- Information provided:
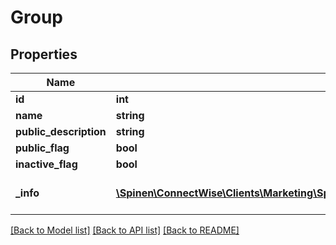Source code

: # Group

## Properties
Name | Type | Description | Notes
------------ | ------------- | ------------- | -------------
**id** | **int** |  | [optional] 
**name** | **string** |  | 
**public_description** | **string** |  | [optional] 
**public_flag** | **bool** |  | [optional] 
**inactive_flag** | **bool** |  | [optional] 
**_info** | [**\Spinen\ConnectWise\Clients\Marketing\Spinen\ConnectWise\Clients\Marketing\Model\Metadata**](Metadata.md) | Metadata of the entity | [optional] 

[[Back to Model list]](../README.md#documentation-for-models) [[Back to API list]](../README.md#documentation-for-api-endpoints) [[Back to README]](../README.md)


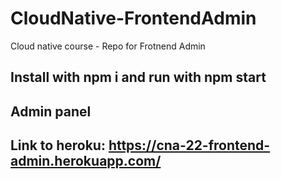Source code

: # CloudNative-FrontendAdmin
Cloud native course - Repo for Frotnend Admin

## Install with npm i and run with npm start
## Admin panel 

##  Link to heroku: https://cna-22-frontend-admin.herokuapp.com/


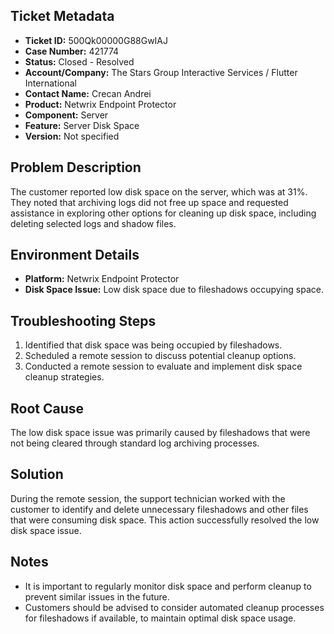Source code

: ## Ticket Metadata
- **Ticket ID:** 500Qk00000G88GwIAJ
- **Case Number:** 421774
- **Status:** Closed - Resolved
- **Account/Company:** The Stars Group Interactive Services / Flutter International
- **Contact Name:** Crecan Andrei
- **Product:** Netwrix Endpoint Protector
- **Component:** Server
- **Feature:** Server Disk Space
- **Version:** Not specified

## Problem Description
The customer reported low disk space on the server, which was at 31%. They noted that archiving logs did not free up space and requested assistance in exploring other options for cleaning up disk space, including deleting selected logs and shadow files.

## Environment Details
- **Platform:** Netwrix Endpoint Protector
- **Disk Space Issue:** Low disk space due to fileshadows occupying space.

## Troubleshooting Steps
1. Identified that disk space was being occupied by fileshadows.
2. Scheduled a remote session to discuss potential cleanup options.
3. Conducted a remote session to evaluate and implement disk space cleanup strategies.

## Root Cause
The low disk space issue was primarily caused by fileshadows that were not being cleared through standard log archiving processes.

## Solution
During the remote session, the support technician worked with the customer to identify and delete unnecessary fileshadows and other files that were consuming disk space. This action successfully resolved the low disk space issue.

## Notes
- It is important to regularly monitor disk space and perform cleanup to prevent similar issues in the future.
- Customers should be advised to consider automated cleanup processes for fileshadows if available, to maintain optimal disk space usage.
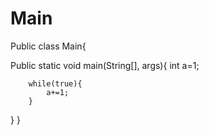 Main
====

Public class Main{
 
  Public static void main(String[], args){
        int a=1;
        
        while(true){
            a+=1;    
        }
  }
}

---

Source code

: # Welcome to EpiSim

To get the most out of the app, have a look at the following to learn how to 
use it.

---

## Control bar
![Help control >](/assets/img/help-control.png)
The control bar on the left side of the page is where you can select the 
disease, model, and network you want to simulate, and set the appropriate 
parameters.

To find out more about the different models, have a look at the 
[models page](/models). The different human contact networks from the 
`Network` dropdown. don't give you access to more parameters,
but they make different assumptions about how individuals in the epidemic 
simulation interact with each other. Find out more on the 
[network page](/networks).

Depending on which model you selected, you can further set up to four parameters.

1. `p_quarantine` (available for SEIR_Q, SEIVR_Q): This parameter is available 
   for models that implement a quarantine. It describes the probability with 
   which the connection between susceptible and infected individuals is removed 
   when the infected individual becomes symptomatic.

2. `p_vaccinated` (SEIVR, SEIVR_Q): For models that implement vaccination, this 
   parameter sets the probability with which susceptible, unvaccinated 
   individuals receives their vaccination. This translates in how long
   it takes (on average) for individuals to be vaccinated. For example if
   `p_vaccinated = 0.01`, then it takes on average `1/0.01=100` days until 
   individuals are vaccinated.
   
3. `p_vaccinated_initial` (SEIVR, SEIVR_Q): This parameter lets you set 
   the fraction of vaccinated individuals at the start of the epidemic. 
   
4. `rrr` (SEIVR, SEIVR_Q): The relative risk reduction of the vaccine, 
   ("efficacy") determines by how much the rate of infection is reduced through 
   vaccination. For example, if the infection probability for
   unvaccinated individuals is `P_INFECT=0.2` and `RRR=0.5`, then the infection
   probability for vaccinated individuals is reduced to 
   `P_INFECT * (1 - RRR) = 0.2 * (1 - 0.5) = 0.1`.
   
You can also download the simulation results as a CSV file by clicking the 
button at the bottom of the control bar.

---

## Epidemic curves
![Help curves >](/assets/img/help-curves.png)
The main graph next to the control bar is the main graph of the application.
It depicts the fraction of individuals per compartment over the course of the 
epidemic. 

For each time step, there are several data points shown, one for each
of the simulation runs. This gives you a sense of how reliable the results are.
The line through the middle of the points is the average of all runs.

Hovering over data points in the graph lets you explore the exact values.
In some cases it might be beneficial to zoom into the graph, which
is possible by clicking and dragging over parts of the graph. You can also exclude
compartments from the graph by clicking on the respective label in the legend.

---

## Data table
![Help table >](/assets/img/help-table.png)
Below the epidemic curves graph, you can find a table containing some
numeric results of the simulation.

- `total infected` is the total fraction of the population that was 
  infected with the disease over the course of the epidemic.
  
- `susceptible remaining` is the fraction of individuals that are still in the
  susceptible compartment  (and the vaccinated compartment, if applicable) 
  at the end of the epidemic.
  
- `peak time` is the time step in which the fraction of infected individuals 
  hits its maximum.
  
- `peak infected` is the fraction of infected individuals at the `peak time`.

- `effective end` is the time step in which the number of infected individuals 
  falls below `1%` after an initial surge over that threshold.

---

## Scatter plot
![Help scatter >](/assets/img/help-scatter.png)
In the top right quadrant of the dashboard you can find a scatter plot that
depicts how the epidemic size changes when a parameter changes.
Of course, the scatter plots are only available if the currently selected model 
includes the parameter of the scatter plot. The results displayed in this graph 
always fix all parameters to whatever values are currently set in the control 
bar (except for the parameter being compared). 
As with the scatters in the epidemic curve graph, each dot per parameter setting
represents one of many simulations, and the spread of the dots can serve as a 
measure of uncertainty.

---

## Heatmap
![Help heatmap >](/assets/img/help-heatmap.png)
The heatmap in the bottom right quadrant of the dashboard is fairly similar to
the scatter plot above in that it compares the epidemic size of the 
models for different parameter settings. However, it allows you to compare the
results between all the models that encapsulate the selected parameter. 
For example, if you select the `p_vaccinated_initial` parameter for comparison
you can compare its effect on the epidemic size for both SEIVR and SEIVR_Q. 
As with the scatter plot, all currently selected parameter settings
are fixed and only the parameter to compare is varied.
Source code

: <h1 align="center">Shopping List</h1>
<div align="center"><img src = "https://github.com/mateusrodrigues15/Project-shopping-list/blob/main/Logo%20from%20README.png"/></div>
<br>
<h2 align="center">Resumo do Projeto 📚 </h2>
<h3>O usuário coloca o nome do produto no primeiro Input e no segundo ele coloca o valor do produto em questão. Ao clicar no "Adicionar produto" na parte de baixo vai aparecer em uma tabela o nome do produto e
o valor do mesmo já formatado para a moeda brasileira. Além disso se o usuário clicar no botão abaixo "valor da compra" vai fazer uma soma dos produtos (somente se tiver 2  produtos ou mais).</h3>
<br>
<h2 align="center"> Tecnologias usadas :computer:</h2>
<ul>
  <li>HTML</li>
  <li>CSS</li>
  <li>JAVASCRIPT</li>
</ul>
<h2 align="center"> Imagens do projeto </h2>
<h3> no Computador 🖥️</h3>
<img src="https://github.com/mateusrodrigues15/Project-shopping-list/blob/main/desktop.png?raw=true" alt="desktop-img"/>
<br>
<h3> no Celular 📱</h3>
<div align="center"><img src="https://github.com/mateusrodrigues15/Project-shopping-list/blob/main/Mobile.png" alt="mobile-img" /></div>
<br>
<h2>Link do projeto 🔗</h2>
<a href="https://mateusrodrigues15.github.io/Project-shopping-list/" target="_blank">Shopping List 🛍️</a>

* * *

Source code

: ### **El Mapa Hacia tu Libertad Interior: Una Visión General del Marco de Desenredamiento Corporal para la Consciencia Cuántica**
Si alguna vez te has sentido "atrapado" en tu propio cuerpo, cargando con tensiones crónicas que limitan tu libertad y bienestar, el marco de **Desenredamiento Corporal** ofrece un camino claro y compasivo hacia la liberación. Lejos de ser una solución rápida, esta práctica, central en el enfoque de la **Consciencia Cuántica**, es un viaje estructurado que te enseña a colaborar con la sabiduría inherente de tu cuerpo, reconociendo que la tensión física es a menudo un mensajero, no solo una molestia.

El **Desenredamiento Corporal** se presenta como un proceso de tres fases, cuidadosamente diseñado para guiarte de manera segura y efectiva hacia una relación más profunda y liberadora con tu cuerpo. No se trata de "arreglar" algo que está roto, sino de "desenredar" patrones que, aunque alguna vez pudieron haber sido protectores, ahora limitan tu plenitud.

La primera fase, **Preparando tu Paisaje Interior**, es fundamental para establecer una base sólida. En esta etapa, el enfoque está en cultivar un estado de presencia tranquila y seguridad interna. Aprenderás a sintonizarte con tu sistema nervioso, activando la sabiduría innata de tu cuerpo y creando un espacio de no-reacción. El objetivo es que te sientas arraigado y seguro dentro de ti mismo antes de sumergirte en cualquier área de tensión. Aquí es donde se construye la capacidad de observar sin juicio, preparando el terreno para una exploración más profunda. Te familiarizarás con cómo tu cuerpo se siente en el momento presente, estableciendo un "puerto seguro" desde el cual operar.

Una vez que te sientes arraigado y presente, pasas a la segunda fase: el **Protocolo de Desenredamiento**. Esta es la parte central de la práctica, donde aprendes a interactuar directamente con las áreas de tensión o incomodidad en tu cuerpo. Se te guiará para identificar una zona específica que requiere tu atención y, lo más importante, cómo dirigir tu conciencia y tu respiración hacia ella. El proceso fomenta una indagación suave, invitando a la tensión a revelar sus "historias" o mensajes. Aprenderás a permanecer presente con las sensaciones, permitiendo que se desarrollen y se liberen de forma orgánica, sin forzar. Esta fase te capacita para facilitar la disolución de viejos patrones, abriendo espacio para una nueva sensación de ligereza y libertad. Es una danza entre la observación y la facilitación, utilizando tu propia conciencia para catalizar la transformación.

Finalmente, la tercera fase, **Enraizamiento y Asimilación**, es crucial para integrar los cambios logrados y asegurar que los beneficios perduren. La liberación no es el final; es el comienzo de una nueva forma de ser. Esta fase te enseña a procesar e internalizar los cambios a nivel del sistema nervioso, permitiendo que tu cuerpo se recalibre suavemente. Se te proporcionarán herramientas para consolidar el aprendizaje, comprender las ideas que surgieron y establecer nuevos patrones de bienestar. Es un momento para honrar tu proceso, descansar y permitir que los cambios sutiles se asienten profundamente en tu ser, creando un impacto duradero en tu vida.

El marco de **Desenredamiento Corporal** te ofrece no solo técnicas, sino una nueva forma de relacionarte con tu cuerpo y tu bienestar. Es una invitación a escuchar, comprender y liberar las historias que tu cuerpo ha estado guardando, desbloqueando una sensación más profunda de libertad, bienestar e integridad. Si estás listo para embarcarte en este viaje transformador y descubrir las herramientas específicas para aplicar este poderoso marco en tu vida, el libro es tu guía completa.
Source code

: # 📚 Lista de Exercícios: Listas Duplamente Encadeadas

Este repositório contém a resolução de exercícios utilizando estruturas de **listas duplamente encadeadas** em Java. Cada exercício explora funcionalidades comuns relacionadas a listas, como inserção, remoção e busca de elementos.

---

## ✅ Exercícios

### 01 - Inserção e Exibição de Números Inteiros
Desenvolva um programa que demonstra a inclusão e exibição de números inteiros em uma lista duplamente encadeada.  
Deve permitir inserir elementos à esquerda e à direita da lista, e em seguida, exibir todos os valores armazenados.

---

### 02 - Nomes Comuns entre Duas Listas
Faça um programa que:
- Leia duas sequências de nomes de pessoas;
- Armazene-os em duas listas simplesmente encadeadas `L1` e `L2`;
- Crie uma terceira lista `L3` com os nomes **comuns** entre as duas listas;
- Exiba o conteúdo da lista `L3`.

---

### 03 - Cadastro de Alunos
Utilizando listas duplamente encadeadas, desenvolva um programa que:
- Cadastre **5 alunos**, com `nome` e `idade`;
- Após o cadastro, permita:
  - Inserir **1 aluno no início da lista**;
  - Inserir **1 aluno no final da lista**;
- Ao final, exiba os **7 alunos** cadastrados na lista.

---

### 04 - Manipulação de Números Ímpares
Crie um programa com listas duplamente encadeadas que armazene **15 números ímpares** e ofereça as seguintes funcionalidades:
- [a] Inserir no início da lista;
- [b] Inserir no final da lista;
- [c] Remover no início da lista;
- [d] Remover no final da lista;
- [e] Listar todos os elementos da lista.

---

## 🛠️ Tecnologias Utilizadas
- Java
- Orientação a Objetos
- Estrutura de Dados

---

- Work to complete:
What you return should be exactly the lines above, starting at the one with "do projeto </h2>" and ending at the one with "<h3> no Celular 📱</h3>", and nothing else.

- The answer:
<h2 align="center"> Imagens do projeto </h2>
<h3> no Computador 🖥️</h3>
<img src="https://github.com/mateusrodrigues15/Project-shopping-list/blob/main/desktop.png?raw=true" alt="desktop-img"/>
<br>
<h3> no Celular 📱</h3>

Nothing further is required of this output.